Wow....I really hope I'm misunderstanding the bolded.
 
Hey, this is all teenage drama stuff. I went through this a couple of months ago with my 17 yr old. She told me about it after school and I felt for her. The next day I was still upset but by the time she got home from school she was over it. I agree with a previous poster -- I think these girls are in love with being in love.

If I asked my daughter today she probably doesn't even remember the incident but I know she's still friends with the girl.
 
I guess it is inevitable.... my teen daughter (16) just got her heart broken. What makes it so awful is that it was by her best friend! :mad:

My daughter liked a certain boy and he said he liked her as well - they were not "technically" dating yet. On Sunday, he told DD that he likes my DD's best friend.
Yesterday, DD's best friend and the boy began dating and were kissing each other in front of my DD.

DD is just so very hurt and to tell you the truth I am so angry at her friend! She knew how much DD liked the boy and in my opinion she betrayed my DD.

When I was growing up - you NEVER dated someone your friend liked or even their ex-boyfriends. Is that still the case?

Sigh...I know this happens and it is life - but it is still awful seeing my daughter in pain.

I went through a similar thing in HS, although it was a semi friend, not a best friend. The friendship ended and this girl has now (13 years later) friend requested me 3 times, I keep denying her. Some people don't get it.

Take your DD to get a pedicure and forget about it. HS boys are NOT worth losing sleep over! Encourage her to enjoy school, sports, activities, friends and not to get caught up in all this drama, she'll be better off without it. :)
I know she's hurting but the best message is that it isn't such a big deal and that there are other things to think about in life.

For those who don't understand, I am SURE that the girl discussed her crush with her BFF. If you know that she has this huge crush, you back away, at least until she gets a new crush. A best friend doesn't do that to anyone else. The OP also said she was talking to the boy and that he said he liked her, which did mislead her.
 

I can't believe all the people saying the girl is not her friend. This is teenage drama stuff. When I was a JR. in high school I had dated a boy who broke up with me, I was devestated and still head over heels for him. One night at a dance I looked over and my BFF was kissing him. I was VERY upset. You know what though? The minute I got a new boyfriend, all was forgiven- we even did LOTS of double dating. I think very often teenage girls are in love with being in love. That was 25 years ago- both boys are LONG gone and that friend is still the BEST friend I have ever had. :hug:

AMEN Sistah! Right back at cha......LYLAS forevah!! Andy who??? :hug:
 
I can't believe all the people saying the girl is not her friend. This is teenage drama stuff. When I was a JR. in high school I had dated a boy who broke up with me, I was devestated and still head over heels for him.
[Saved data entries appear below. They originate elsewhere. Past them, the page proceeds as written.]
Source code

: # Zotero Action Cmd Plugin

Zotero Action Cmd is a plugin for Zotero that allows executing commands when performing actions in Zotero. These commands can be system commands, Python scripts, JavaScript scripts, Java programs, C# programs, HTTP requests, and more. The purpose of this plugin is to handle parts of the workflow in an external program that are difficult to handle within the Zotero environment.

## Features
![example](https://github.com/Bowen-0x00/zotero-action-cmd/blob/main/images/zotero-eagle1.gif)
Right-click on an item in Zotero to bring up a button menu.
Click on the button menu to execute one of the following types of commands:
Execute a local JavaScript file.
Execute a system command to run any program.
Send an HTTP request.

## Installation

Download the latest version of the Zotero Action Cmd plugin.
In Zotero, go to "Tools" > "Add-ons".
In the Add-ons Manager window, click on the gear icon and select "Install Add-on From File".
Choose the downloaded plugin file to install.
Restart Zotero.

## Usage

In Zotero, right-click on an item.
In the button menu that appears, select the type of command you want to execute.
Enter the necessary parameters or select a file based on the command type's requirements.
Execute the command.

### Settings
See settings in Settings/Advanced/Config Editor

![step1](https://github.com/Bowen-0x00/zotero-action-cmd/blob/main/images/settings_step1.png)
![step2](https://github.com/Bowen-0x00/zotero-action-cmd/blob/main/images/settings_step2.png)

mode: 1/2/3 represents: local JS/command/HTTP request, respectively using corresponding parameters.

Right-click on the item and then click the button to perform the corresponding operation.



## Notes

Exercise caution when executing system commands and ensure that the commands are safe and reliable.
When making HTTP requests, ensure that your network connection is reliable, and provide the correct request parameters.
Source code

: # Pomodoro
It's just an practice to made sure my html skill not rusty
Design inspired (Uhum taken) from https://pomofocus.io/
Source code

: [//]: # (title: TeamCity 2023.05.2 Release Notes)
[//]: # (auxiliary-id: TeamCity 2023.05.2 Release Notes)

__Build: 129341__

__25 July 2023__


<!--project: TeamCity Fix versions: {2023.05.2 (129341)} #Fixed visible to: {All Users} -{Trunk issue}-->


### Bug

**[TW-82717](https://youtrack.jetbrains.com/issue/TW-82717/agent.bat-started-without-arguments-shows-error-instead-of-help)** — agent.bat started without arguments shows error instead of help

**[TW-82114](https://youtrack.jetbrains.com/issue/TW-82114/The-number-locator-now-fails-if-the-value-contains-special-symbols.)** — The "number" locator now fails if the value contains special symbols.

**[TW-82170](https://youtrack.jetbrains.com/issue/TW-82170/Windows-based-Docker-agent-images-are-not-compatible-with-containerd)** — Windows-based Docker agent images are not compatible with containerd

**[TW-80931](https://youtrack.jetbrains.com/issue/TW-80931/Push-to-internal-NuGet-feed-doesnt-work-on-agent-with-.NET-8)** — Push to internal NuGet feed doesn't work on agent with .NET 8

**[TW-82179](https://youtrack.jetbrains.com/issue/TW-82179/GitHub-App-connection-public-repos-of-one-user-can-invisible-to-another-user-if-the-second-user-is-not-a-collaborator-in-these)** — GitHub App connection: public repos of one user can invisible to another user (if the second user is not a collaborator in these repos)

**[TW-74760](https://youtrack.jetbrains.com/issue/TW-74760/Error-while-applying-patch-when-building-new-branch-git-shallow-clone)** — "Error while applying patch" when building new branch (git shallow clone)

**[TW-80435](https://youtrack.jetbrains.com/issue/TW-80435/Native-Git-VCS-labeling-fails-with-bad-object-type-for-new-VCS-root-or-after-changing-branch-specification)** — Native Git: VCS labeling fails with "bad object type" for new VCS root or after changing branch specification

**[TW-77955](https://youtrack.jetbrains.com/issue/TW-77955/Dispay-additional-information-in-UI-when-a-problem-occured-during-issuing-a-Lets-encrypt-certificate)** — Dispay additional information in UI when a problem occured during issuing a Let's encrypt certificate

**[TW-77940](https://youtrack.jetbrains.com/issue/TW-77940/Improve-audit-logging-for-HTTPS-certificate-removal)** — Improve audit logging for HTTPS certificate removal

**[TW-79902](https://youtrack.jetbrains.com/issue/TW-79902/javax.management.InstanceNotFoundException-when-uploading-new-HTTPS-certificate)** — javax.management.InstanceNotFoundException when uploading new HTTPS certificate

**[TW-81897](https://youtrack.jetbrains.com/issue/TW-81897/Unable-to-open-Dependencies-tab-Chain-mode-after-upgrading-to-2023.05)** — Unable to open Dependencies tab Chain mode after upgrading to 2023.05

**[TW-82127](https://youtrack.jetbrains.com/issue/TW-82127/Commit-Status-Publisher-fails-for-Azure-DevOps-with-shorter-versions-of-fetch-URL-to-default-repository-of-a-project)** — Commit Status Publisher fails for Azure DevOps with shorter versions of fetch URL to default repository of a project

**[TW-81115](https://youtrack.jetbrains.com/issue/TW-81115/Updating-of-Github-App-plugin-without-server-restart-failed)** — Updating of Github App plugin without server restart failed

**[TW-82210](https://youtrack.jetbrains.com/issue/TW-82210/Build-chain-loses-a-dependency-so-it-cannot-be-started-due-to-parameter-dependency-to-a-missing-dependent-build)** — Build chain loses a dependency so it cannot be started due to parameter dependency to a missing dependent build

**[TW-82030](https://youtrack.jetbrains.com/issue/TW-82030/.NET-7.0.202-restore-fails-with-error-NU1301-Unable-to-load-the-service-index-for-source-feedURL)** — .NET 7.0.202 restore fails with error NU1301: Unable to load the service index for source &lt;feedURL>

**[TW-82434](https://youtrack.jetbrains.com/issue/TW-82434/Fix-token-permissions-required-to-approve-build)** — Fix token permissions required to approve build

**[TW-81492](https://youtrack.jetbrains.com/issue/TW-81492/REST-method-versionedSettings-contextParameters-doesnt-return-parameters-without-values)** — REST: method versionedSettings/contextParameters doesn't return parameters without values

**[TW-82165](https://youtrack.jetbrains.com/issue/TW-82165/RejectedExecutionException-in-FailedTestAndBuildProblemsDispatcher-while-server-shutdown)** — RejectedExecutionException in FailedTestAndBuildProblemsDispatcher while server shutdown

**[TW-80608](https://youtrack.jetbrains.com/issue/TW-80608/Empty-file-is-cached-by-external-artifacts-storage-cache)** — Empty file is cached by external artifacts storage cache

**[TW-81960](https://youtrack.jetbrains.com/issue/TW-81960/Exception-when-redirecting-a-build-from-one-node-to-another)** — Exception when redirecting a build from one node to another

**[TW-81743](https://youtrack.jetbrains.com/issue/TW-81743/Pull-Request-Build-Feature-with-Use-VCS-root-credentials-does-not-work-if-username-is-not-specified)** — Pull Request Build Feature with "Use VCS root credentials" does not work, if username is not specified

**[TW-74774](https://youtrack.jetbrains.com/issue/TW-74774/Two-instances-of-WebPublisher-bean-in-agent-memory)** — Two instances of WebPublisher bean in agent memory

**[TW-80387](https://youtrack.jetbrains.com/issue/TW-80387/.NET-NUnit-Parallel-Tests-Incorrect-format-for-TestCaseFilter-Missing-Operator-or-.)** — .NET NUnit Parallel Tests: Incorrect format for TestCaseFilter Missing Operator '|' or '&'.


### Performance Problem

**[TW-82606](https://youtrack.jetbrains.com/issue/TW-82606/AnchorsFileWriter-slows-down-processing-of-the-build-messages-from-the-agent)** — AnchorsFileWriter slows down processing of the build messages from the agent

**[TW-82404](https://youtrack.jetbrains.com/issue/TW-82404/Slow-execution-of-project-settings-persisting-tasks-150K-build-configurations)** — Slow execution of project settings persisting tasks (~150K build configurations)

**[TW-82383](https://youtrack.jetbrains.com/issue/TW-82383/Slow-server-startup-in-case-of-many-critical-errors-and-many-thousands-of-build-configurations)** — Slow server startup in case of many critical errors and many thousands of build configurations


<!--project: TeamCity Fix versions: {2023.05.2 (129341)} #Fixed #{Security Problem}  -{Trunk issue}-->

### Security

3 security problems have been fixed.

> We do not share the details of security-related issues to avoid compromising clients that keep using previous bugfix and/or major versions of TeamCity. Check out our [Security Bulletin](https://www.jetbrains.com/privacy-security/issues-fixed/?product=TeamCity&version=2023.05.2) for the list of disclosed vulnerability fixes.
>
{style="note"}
One night at a dance I looked over and my BFF was kissing him. I was VERY upset. You know what though? The minute I got a new boyfriend, all was forgiven- we even did LOTS of double dating. I think very often teenage girls are in love with being in love. That was 25 years ago- both boys are LONG gone and that friend is still the BEST friend I have ever had. :hug:

For whatever reason, there is a large portion of the teen populatition, both boys and girls, that are very vendictive in their behavior, when it comes to who they like and who their friends like. Prior to the dating age, when boys are just the classmates you have to tolerate, 2 girls can be perfectly fine together. Add in puberty and hormones and boys and the start of school not being just a place to learn, but also a social spot in kids lives and the green-eyed monster can come out in one or both of them.

DD has had this one friend since 2nd grade, they are in 6th now. DD is the outgoing one of the two. DD dances, plays sports and sings in the choir, so she has multipule friends from different grade schools, that she now had in classes in middle school. Has always been the social butterfly of the class and a favorite of the teachers - does her work and doesn't cause them grief, and she also knows some teachers from outside the school - church, sports, and dance. The friend, not so much on any of these things.

Since the start of 6th, the other girl has tried to mature herself beyond the 12 year old 6th grader that she is. Heavy makeup, tight revealing shirts and jeans that could be painted on. And while she has the attention of the boys - it doesn't last for very long and she has very few girlfriends left because of her going after so many different boys this year. It has not failed once this year, that DD hasn't mentioned that she thinks so-and-so is cute, that the friend doesn't immediately have an interest in him. When I said something to DD about a couple of weeks ago, doesn't it bug you that she only starts liking the boys after you mention it. She stated that is why she doesn't know I like JayJay. It's not gonna happen this time.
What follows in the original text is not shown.